Extend the Republican primary by running ads hitting Romney and encouraging Democrats to vote against Romney in Michigan and elsewhere. Then, before Romney could fully get his bearings, unload a barrage of negative attacks, scare mongering and thinly disguised oppo attacks through the mainstream media, taking advantage of many political reporters’ relative ignorance about the private equity field and their inclination to accept whole-hog President Obama’s version of “facts.”
We here at Q&O have addressed the problem of media ignorance many times in the past. I’ve seen in manifested in both the military reporting and, of course, economic reporting. In fact, what that ignorance produces is a steno pool that pretty much reports what it is told vs. having the knowledge and experience to spot inaccuracies or disingenuousness put out in press releases or talking points.
When you add a bias, this becomes a very dangerous but potent means of accomplishing the twin goals of discrediting your opponent and distracting the public from the real issues (economy) and the President’s record (abysmal).

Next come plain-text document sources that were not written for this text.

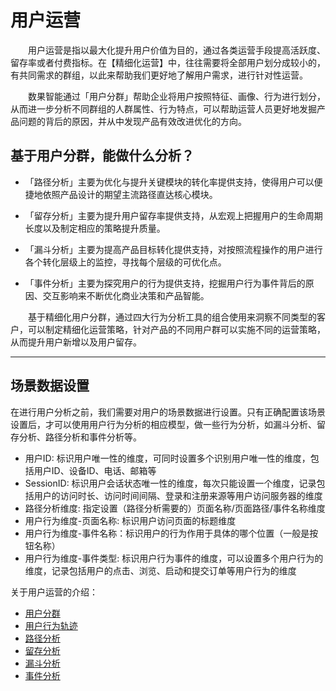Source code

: # 用户运营
&emsp;&emsp;用户运营是指以最大化提升用户价值为目的，通过各类运营手段提高活跃度、留存率或者付费指标。在【精细化运营】中，往往需要将全部用户划分成较小的，有共同需求的群组，以此来帮助我们更好地了解用户需求，进行针对性运营。

&emsp;&emsp;数果智能通过「用户分群」帮助企业将用户按照特征、画像、行为进行划分，从而进一步分析不同群组的人群属性、行为特点，可以帮助运营人员更好地发掘产品问题的背后的原因，并从中发现产品有效改进优化的方向。

## 基于用户分群，能做什么分析？

* 「路径分析」主要为优化与提升关键模块的转化率提供支持，使得用户可以便捷地依照产品设计的期望主流路径直达核心模块。

* 「留存分析」主要为提升用户留存率提供支持，从宏观上把握用户的生命周期长度以及制定相应的策略提升质量。

* 「漏斗分析」主要为提高产品目标转化提供支持，对按照流程操作的用户进行各个转化层级上的监控，寻找每个层级的可优化点。

* 「事件分析」主要为探究用户的行为提供支持，挖掘用户行为事件背后的原因、交互影响来不断优化商业决策和产品智能。

&emsp;&emsp;基于精细化用户分群，通过四大行为分析工具的组合使用来洞察不同类型的客户，可以制定精细化运营策略，针对产品的不同用户群可以实施不同的运营策略，从而提升用户新增以及用户留存。

***
## 场景数据设置<div id="scene-setting"></div>
在进行用户分析之前，我们需要对用户的场景数据进行设置。只有正确配置该场景设置后，才可以使⽤⽤户⾏为分析的相应模型，做⼀些⾏为分析，如漏⽃分析、留存分析、路径分析和事件分析等。

* 用户ID: 标识用户唯一性的维度，可同时设置多个识别用户唯一性的维度，包括用户ID、设备ID、电话、邮箱等
* SessionID: 标识用户会话状态唯一性的维度，每次只能设置一个维度，记录包括用户的访问时长、访问时间间隔、登录和注册来源等用户访问服务器的维度
* 路径分析维度: 指定设置（路径分析需要的）页面名称/页面路径/事件名称维度
* 用户行为维度-页面名称: 标识用户访问页面的标题维度
* 用户行为维度-事件名称：标识用户的行为作用于具体的哪个位置（一般是按钮名称）
* 用户行为维度-事件类型: 标识用户行为事件的维度，可以设置多个用户行为的维度，记录包括用户的点击、浏览、启动和提交订单等用户行为的维度


关于用户运营的介绍：
  * [用户分群](user-segmentation.md)
  * [用户行为轨迹](user-segmentation.md#behavior-trace)
  * [路径分析](path-analytics.md)
  * [留存分析](retation-analytics.md)
  * [漏斗分析](funnel-analytics.md)
  * [事件分析](event-analytics.md)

Obviously our latest attempt at distraction is Bain Capital. With the 800 pound twin gorillas of 8.2% unemployment and multi-trillion dollars of debt, you can bet that this is really the only avenue open to the Obama campaign and, as soon as they’ve gotten all they can get from this distraction, they’ll have another lined up and ready to go (my guess is it will have something to do with the Mormon faith).

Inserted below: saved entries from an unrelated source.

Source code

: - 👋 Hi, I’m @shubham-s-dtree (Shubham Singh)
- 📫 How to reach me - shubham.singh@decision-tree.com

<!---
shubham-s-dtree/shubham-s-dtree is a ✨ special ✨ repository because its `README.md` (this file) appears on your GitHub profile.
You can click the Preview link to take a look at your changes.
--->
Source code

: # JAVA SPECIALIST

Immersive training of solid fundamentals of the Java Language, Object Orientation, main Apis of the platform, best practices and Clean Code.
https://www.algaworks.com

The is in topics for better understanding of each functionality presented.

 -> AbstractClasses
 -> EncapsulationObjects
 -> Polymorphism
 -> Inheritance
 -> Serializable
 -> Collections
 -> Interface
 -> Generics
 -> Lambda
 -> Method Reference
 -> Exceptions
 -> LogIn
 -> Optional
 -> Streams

Rubin is of the opinion that the Obama campaign has “shot its wad”. They don’t have the money the Romney campaign has, the Bain nonsense isn’t resonating with voters and the polls have not moved significantly since they’ve started it. I say, not so fast.
When you have a compliant media ready, willing and able to be your stenographer, money really isn’t a problem. Romney’s campaign may have more money by you can bet it won’t get as much free press engaged in taking down Obama. In fact precisely the opposite will be true.

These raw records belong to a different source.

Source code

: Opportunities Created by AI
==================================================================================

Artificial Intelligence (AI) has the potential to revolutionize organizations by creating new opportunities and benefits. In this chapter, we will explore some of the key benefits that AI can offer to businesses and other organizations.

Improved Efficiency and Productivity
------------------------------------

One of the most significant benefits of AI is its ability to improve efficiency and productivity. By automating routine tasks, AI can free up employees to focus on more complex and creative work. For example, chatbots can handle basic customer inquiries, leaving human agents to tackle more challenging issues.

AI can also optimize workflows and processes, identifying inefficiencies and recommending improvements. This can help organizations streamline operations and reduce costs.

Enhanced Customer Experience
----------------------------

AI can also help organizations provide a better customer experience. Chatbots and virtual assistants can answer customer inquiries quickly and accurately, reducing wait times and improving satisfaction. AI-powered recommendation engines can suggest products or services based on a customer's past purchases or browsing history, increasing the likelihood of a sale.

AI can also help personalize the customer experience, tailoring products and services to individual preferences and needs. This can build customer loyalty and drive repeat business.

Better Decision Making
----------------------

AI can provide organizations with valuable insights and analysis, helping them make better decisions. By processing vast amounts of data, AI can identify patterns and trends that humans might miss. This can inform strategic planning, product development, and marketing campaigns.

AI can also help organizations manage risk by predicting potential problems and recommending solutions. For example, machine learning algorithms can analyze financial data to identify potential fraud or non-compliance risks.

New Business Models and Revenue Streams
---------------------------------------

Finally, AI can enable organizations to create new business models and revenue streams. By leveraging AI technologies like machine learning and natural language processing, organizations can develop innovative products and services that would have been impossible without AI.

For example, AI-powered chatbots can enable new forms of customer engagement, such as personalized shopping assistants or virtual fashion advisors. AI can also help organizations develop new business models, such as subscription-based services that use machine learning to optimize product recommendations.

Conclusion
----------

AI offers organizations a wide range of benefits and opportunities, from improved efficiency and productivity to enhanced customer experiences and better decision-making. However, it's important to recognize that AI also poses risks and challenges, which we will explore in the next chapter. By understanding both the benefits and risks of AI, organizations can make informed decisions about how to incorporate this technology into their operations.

It is a mistake to believe that the Obama campaign is pretty much done with its apparent failure to see Bain swing the voters to their side. They know they have to stay away, as much as possible, from unemployment and the economy. My guess is we’ll see the new line of attack begin to unfold within days, if not weeks. Because here’s what they’re faced with (according to a Democratic strategist):
On the one hand, the last round of Bain attacks has clearly rattled the Romney campaign, and a smattering of survey evidence suggests that the sustained ad campaign in swing states has scored some points. On the other hand, the Pew survey found no shift since May in swing-state voter preference.
But it’s not too early to say that Obama’s vital signs look dicey. Over the past 33 months, his job approval has been lower than George W. Bush’s at a comparable time in his presidency for all but one week. Bush averaged above 50 percent in the quarter before his successful reelection campaign, while Obama has been stuck in the 46-48 percent range for months. And the famous “wrong track” measure now stands at 63 percent, versus 55 percent in the days preceding the vote in 2004. If these two numbers don’t improve for Obama, his presidency will be in jeopardy. And they probably won’t — unless the economy perks up noticeably.
The economy won’t perk up noticeably by November. And that means they’re not done with the distraction campaign … it’s all they have. That means it is only going to get nastier and nastier.
Mark my words.
The smell of desperation in the air is clear and significant.